La prochaine étape consistera à collaborer avec des informaticiens, des statisticiens et d’autres experts pour analyser en profondeur les données fournies par ce dispositif remarquable.

FAQ

Qu’est-ce que la technologie “cerveau sur une puce” ?

Il s’agit d’une plateforme qui permet de cultiver des cellules cérébrales sur un support en semi-conducteurs, permettant ainsi d’étudier leur comportement et leurs interconnexions.

Quels sont les avantages de cette technologie ?

Elle permet de simuler des conditions réelles et d’étudier les effets de substances sur les neurones sans recourir aux tests sur les animaux, améliorant ainsi la recherche en neurologie.

Comment les tests sont-ils effectués avec ce dispositif ?

Les chercheurs exposent les neurones à divers agents chimiques et mesurent leurs réponses à l’aide de techniques avancées de surveillance des signaux électriques.

Quels types d’agents chimiques sont étudiés ?

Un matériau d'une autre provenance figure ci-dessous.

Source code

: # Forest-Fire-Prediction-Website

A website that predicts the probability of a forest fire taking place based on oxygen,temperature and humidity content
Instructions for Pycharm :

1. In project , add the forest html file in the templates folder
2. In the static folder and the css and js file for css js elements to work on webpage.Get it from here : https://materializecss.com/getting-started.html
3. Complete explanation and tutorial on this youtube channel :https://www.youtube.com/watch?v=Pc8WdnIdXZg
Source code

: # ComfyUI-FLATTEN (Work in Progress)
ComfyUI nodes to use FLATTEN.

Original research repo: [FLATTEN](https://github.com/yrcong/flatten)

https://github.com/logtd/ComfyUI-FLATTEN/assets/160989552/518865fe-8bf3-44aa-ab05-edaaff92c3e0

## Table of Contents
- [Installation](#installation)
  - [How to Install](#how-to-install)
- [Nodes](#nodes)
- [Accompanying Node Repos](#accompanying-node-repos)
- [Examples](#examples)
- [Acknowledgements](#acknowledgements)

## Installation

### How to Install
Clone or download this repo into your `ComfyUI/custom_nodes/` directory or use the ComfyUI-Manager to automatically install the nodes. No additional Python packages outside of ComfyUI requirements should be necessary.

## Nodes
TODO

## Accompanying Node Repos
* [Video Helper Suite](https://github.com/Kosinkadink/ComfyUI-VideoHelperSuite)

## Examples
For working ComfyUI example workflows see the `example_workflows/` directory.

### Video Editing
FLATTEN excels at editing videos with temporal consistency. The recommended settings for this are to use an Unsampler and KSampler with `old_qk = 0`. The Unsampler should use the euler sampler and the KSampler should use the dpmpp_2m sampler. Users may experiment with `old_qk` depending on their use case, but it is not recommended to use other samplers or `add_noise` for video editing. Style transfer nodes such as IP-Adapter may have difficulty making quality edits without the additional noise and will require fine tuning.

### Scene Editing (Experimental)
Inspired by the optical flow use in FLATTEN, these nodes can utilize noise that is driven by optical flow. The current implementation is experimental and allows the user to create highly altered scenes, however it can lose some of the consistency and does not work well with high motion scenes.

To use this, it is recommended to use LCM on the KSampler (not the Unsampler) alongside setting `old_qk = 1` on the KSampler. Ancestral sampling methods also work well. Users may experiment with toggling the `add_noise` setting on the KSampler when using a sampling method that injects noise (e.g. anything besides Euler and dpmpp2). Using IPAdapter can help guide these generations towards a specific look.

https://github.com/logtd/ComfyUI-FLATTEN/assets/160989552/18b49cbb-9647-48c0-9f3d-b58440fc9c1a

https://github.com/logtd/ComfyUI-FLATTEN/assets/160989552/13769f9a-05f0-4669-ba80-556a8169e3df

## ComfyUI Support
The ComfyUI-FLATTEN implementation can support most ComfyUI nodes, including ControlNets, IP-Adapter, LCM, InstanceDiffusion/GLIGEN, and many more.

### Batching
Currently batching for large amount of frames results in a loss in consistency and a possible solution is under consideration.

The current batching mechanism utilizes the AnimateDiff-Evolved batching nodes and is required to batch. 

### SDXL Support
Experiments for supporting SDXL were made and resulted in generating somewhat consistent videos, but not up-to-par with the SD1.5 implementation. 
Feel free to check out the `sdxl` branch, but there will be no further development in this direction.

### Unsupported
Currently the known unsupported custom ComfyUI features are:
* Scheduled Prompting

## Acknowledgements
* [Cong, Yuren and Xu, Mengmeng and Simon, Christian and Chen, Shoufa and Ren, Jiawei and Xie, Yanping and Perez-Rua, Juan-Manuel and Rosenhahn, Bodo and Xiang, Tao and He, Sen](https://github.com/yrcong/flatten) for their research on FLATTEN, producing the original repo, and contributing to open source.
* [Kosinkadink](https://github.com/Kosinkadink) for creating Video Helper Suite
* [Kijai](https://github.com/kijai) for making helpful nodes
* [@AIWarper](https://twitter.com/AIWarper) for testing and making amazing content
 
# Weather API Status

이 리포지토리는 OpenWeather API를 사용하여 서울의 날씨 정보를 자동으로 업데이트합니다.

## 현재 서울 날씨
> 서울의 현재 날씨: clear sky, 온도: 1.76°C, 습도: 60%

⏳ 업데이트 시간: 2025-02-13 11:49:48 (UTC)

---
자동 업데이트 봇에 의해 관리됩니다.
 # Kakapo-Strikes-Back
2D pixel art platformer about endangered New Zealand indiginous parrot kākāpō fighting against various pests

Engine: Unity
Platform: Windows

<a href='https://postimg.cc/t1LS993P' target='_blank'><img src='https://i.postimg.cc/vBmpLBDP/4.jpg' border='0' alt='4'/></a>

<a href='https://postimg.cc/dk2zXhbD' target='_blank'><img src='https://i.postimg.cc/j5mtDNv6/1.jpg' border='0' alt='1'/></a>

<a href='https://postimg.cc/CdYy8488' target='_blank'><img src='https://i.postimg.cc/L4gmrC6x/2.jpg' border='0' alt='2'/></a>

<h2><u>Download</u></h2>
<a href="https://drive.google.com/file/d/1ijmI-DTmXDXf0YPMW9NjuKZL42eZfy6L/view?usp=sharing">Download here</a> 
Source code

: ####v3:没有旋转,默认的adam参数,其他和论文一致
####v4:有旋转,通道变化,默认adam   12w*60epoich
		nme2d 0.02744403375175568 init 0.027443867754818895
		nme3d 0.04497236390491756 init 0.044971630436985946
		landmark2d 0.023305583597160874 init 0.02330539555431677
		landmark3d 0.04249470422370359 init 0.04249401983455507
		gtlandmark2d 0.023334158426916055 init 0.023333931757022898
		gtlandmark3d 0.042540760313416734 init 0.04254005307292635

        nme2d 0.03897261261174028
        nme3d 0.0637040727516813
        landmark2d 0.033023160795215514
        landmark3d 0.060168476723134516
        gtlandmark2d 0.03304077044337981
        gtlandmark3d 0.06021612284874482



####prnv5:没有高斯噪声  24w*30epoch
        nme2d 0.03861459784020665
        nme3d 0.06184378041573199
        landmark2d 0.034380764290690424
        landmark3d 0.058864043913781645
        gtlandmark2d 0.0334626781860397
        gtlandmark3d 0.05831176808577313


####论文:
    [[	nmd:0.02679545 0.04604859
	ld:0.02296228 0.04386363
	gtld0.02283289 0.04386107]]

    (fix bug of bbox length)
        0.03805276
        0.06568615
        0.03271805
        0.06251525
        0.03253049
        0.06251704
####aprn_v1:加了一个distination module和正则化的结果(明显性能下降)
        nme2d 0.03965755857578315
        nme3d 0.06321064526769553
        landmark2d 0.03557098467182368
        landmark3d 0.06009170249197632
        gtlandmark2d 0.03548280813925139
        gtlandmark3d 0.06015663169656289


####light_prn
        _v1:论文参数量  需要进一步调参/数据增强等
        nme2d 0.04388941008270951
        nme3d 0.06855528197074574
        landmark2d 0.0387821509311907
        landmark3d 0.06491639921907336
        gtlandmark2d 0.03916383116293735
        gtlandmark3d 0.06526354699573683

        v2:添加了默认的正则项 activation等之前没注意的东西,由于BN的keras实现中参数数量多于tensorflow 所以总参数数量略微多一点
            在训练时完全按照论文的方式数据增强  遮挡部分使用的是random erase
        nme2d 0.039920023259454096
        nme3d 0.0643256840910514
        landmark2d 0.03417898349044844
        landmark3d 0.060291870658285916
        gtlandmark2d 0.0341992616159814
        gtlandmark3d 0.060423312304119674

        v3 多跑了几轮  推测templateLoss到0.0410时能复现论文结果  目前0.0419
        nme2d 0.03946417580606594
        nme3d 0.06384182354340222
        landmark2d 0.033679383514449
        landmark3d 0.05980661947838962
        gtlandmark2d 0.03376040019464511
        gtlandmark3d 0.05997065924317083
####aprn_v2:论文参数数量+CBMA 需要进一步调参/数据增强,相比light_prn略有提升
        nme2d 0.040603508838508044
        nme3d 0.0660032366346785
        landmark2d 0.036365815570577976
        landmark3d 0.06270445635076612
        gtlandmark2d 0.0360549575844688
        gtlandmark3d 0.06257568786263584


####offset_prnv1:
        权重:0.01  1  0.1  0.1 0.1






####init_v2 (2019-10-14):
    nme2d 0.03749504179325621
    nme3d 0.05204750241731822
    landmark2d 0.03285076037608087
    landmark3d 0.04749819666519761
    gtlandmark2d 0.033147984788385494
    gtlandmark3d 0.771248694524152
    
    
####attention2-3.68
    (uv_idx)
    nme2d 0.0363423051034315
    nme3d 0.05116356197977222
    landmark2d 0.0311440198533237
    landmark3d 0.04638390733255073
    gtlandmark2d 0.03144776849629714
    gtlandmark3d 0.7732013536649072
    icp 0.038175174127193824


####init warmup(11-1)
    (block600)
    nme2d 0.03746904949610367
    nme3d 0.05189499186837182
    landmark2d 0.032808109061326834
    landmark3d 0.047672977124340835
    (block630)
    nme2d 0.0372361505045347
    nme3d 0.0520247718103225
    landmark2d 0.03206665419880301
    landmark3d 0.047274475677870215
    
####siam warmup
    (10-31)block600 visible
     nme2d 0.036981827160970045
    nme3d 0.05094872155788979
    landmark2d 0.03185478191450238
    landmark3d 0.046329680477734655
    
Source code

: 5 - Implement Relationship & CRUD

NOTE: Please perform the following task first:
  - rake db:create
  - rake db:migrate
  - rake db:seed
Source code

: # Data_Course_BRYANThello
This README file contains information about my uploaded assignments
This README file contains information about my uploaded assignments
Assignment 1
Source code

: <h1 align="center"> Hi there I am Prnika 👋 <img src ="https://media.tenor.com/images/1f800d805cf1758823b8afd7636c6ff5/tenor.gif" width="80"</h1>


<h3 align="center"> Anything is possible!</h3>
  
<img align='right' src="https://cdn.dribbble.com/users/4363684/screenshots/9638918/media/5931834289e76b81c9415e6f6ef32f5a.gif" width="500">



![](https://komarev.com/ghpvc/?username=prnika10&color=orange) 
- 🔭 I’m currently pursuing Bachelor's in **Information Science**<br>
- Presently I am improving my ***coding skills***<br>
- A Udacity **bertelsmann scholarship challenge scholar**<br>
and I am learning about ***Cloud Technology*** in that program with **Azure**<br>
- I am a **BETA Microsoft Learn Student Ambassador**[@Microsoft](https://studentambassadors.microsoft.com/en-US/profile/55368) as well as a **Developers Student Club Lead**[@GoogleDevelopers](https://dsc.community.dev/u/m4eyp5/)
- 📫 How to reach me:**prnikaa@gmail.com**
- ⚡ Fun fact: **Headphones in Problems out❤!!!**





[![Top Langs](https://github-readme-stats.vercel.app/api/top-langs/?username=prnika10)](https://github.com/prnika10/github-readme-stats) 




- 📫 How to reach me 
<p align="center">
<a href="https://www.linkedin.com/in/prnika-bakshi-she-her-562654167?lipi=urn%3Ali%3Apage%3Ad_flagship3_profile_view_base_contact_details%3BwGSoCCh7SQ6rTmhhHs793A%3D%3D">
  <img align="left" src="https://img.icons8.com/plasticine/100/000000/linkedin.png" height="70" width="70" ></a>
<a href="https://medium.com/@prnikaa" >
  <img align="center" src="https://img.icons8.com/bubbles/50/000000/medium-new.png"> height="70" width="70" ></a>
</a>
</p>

Les études portent principalement sur des agents chimiques auxquels les soldats pourraient être exposés durant des opérations militaires, dans le but d’évaluer leurs effets à long terme sur le système nerveux.

Quel est l’impact potentiel sur les traitements médicaux ?

Cette recherche pourrait mener à des traitements ou des antidotes pouvant protéger les soldats des effets néfastes des expositions chimiques.